- [Work to be completed]: Line by line, copy out the entries exactly and leave the pictures behind.
Top of Data to examine
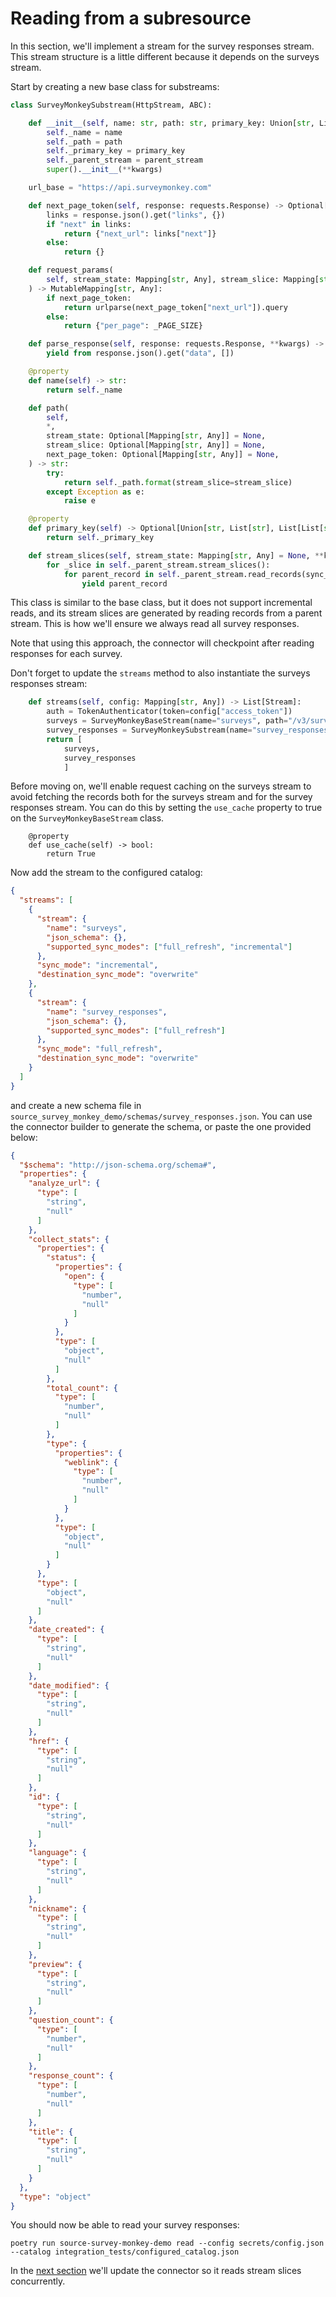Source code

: # Reading from a subresource
In this section, we'll implement a stream for the survey responses stream. This stream structure is a little different because it depends on the surveys stream.

Start by creating a new base class for substreams:
```python
class SurveyMonkeySubstream(HttpStream, ABC):

    def __init__(self, name: str, path: str, primary_key: Union[str, List[str]], parent_stream: Stream, **kwargs: Any) -> None:
        self._name = name
        self._path = path
        self._primary_key = primary_key
        self._parent_stream = parent_stream
        super().__init__(**kwargs)

    url_base = "https://api.surveymonkey.com"

    def next_page_token(self, response: requests.Response) -> Optional[Mapping[str, Any]]:
        links = response.json().get("links", {})
        if "next" in links:
            return {"next_url": links["next"]}
        else:
            return {}

    def request_params(
        self, stream_state: Mapping[str, Any], stream_slice: Mapping[str, any] = None, next_page_token: Mapping[str, Any] = None
    ) -> MutableMapping[str, Any]:
        if next_page_token:
            return urlparse(next_page_token["next_url"]).query
        else:
            return {"per_page": _PAGE_SIZE}

    def parse_response(self, response: requests.Response, **kwargs) -> Iterable[Mapping]:
        yield from response.json().get("data", [])

    @property
    def name(self) -> str:
        return self._name

    def path(
        self,
        *,
        stream_state: Optional[Mapping[str, Any]] = None,
        stream_slice: Optional[Mapping[str, Any]] = None,
        next_page_token: Optional[Mapping[str, Any]] = None,
    ) -> str:
        try:
            return self._path.format(stream_slice=stream_slice)
        except Exception as e:
            raise e

    @property
    def primary_key(self) -> Optional[Union[str, List[str], List[List[str]]]]:
        return self._primary_key

    def stream_slices(self, stream_state: Mapping[str, Any] = None, **kwargs) -> Iterable[Optional[Mapping[str, any]]]:
        for _slice in self._parent_stream.stream_slices():
            for parent_record in self._parent_stream.read_records(sync_mode=SyncMode.full_refresh, stream_slice=_slice):
                yield parent_record
```

This class is similar to the base class, but it does not support incremental reads, and its stream slices are generated by reading records from a parent stream. This is how we'll ensure we always read all survey responses.

Note that using this approach, the connector will checkpoint after reading responses for each survey.

Don't forget to update the `streams` method to also instantiate the surveys responses stream:
```python
    def streams(self, config: Mapping[str, Any]) -> List[Stream]:
        auth = TokenAuthenticator(token=config["access_token"])
        surveys = SurveyMonkeyBaseStream(name="surveys", path="/v3/surveys", primary_key="id", data_field="data", cursor_field="date_modified", authenticator=auth)
        survey_responses = SurveyMonkeySubstream(name="survey_responses", path="/v3/surveys/{stream_slice[id]}/responses/", primary_key="id", authenticator=auth, parent_stream=surveys)
        return [
            surveys,
            survey_responses
            ]
```

Before moving on, we'll enable request caching on the surveys stream to avoid fetching the records both for the surveys stream and for the survey responses stream. You can do this by setting the `use_cache` property to true on the `SurveyMonkeyBaseStream` class.
```
    @property
    def use_cache(self) -> bool:
        return True
```

Now add the stream to the configured catalog:
```json
{
  "streams": [
    {
      "stream": {
        "name": "surveys",
        "json_schema": {},
        "supported_sync_modes": ["full_refresh", "incremental"]
      },
      "sync_mode": "incremental",
      "destination_sync_mode": "overwrite"
    },  
    {
      "stream": {
        "name": "survey_responses",
        "json_schema": {},
        "supported_sync_modes": ["full_refresh"]
      },
      "sync_mode": "full_refresh",
      "destination_sync_mode": "overwrite"
    }  
  ]
}

```

and create a new schema file in `source_survey_monkey_demo/schemas/survey_responses.json`. You can use the connector builder to generate the schema, or paste the one provided below:
```json
{
  "$schema": "http://json-schema.org/schema#",
  "properties": {
    "analyze_url": {
      "type": [
        "string",
        "null"
      ]
    },
    "collect_stats": {
      "properties": {
        "status": {
          "properties": {
            "open": {
              "type": [
                "number",
                "null"
              ]
            }
          },
          "type": [
            "object",
            "null"
          ]
        },
        "total_count": {
          "type": [
            "number",
            "null"
          ]
        },
        "type": {
          "properties": {
            "weblink": {
              "type": [
                "number",
                "null"
              ]
            }
          },
          "type": [
            "object",
            "null"
          ]
        }
      },
      "type": [
        "object",
        "null"
      ]
    },
    "date_created": {
      "type": [
        "string",
        "null"
      ]
    },
    "date_modified": {
      "type": [
        "string",
        "null"
      ]
    },
    "href": {
      "type": [
        "string",
        "null"
      ]
    },
    "id": {
      "type": [
        "string",
        "null"
      ]
    },
    "language": {
      "type": [
        "string",
        "null"
      ]
    },
    "nickname": {
      "type": [
        "string",
        "null"
      ]
    },
    "preview": {
      "type": [
        "string",
        "null"
      ]
    },
    "question_count": {
      "type": [
        "number",
        "null"
      ]
    },
    "response_count": {
      "type": [
        "number",
        "null"
      ]
    },
    "title": {
      "type": [
        "string",
        "null"
      ]
    }
  },
  "type": "object"
}
```

You should now be able to read your survey responses:
```
poetry run source-survey-monkey-demo read --config secrets/config.json --catalog integration_tests/configured_catalog.json
```

In the [next section](8-concurrency.md) we'll update the connector so it reads stream slices concurrently.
Bottom of Data to examine
- [Result of this task]:
Source code

: # Reading from a subresource
In this section, we'll implement a stream for the survey responses stream. This stream structure is a little different because it depends on the surveys stream.

Start by creating a new base class for substreams:
```python
class SurveyMonkeySubstream(HttpStream, ABC):

    def __init__(self, name: str, path: str, primary_key: Union[str, List[str]], parent_stream: Stream, **kwargs: Any) -> None:
        self._name = name
        self._path = path
        self._primary_key = primary_key
        self._parent_stream = parent_stream
        super().__init__(**kwargs)

    url_base = "https://api.surveymonkey.com"

    def next_page_token(self, response: requests.Response) -> Optional[Mapping[str, Any]]:
        links = response.json().get("links", {})
        if "next" in links:
            return {"next_url": links["next"]}
        else:
            return {}

    def request_params(
        self, stream_state: Mapping[str, Any], stream_slice: Mapping[str, any] = None, next_page_token: Mapping[str, Any] = None
    ) -> MutableMapping[str, Any]:
        if next_page_token:
            return urlparse(next_page_token["next_url"]).query
        else:
            return {"per_page": _PAGE_SIZE}

    def parse_response(self, response: requests.Response, **kwargs) -> Iterable[Mapping]:
        yield from response.json().get("data", [])

    @property
    def name(self) -> str:
        return self._name

    def path(
        self,
        *,
        stream_state: Optional[Mapping[str, Any]] = None,
        stream_slice: Optional[Mapping[str, Any]] = None,
        next_page_token: Optional[Mapping[str, Any]] = None,
    ) -> str:
        try:
            return self._path.format(stream_slice=stream_slice)
        except Exception as e:
            raise e

    @property
    def primary_key(self) -> Optional[Union[str, List[str], List[List[str]]]]:
        return self._primary_key

    def stream_slices(self, stream_state: Mapping[str, Any] = None, **kwargs) -> Iterable[Optional[Mapping[str, any]]]:
        for _slice in self._parent_stream.stream_slices():
            for parent_record in self._parent_stream.read_records(sync_mode=SyncMode.full_refresh, stream_slice=_slice):
                yield parent_record
```

This class is similar to the base class, but it does not support incremental reads, and its stream slices are generated by reading records from a parent stream. This is how we'll ensure we always read all survey responses.

Note that using this approach, the connector will checkpoint after reading responses for each survey.

Don't forget to update the `streams` method to also instantiate the surveys responses stream:
```python
    def streams(self, config: Mapping[str, Any]) -> List[Stream]:
        auth = TokenAuthenticator(token=config["access_token"])
        surveys = SurveyMonkeyBaseStream(name="surveys", path="/v3/surveys", primary_key="id", data_field="data", cursor_field="date_modified", authenticator=auth)
        survey_responses = SurveyMonkeySubstream(name="survey_responses", path="/v3/surveys/{stream_slice[id]}/responses/", primary_key="id", authenticator=auth, parent_stream=surveys)
        return [
            surveys,
            survey_responses
            ]
```

Before moving on, we'll enable request caching on the surveys stream to avoid fetching the records both for the surveys stream and for the survey responses stream. You can do this by setting the `use_cache` property to true on the `SurveyMonkeyBaseStream` class.
```
    @property
    def use_cache(self) -> bool:
        return True
```

Now add the stream to the configured catalog:
```json
{
  "streams": [
    {
      "stream": {
        "name": "surveys",
        "json_schema": {},
        "supported_sync_modes": ["full_refresh", "incremental"]
      },
      "sync_mode": "incremental",
      "destination_sync_mode": "overwrite"
    },  
    {
      "stream": {
        "name": "survey_responses",
        "json_schema": {},
        "supported_sync_modes": ["full_refresh"]
      },
      "sync_mode": "full_refresh",
      "destination_sync_mode": "overwrite"
    }  
  ]
}

```

and create a new schema file in `source_survey_monkey_demo/schemas/survey_responses.json`. You can use the connector builder to generate the schema, or paste the one provided below:
```json
{
  "$schema": "http://json-schema.org/schema#",
  "properties": {
    "analyze_url": {
      "type": [
        "string",
        "null"
      ]
    },
    "collect_stats": {
      "properties": {
        "status": {
          "properties": {
            "open": {
              "type": [
                "number",
                "null"
              ]
            }
          },
          "type": [
            "object",
            "null"
          ]
        },
        "total_count": {
          "type": [
            "number",
            "null"
          ]
        },
        "type": {
          "properties": {
            "weblink": {
              "type": [
                "number",
                "null"
              ]
            }
          },
          "type": [
            "object",
            "null"
          ]
        }
      },
      "type": [
        "object",
        "null"
      ]
    },
    "date_created": {
      "type": [
        "string",
        "null"
      ]
    },
    "date_modified": {
      "type": [
        "string",
        "null"
      ]
    },
    "href": {
      "type": [
        "string",
        "null"
      ]
    },
    "id": {
      "type": [
        "string",
        "null"
      ]
    },
    "language": {
      "type": [
        "string",
        "null"
      ]
    },
    "nickname": {
      "type": [
        "string",
        "null"
      ]
    },
    "preview": {
      "type": [
        "string",
        "null"
      ]
    },
    "question_count": {
      "type": [
        "number",
        "null"
      ]
    },
    "response_count": {
      "type": [
        "number",
        "null"
      ]
    },
    "title": {
      "type": [
        "string",
        "null"
      ]
    }
  },
  "type": "object"
}
```

You should now be able to read your survey responses:
```
poetry run source-survey-monkey-demo read --config secrets/config.json --catalog integration_tests/configured_catalog.json
```

In the [next section](8-concurrency.md) we'll update the connector so it reads stream slices concurrently.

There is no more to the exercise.